→ **What the exercise asks**: Which lines of the listing hold the string "YYYYMMDD"? Copy those lines.

→ **Excerpted data**:
BEGIN

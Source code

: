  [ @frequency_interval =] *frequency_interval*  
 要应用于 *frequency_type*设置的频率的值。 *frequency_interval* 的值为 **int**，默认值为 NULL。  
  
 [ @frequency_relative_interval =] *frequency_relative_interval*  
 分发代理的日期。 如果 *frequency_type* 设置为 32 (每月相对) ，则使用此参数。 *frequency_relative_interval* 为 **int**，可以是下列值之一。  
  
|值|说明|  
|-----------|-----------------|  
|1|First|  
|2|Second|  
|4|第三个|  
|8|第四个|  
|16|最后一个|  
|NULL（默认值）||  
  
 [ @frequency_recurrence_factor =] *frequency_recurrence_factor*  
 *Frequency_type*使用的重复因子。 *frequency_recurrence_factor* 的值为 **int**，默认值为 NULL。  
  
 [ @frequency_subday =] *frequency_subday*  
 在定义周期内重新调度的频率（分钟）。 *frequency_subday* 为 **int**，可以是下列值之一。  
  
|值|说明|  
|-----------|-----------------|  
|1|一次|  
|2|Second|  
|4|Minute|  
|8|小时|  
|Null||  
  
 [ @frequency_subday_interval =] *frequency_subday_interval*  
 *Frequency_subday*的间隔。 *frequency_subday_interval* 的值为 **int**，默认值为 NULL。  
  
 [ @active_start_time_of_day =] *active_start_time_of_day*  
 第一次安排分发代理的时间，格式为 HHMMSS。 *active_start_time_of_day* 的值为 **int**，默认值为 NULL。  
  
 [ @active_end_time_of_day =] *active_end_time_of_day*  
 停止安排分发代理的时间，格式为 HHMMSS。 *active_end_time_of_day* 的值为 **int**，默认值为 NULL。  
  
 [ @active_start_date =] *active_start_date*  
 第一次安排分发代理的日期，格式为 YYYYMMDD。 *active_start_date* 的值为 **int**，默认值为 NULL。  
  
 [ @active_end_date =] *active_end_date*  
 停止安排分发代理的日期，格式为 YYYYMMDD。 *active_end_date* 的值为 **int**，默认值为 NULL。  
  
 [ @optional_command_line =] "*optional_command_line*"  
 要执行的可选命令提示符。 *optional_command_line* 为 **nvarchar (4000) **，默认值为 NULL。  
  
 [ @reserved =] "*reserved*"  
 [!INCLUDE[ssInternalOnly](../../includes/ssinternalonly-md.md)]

END

→ **Written answer**:
 第一次安排分发代理的日期，格式为 YYYYMMDD。 *active_start_date* 的值为 **int**，默认值为 NULL。  
 停止安排分发代理的日期，格式为 YYYYMMDD。 *active_end_date* 的值为 **int**，默认值为 NULL。  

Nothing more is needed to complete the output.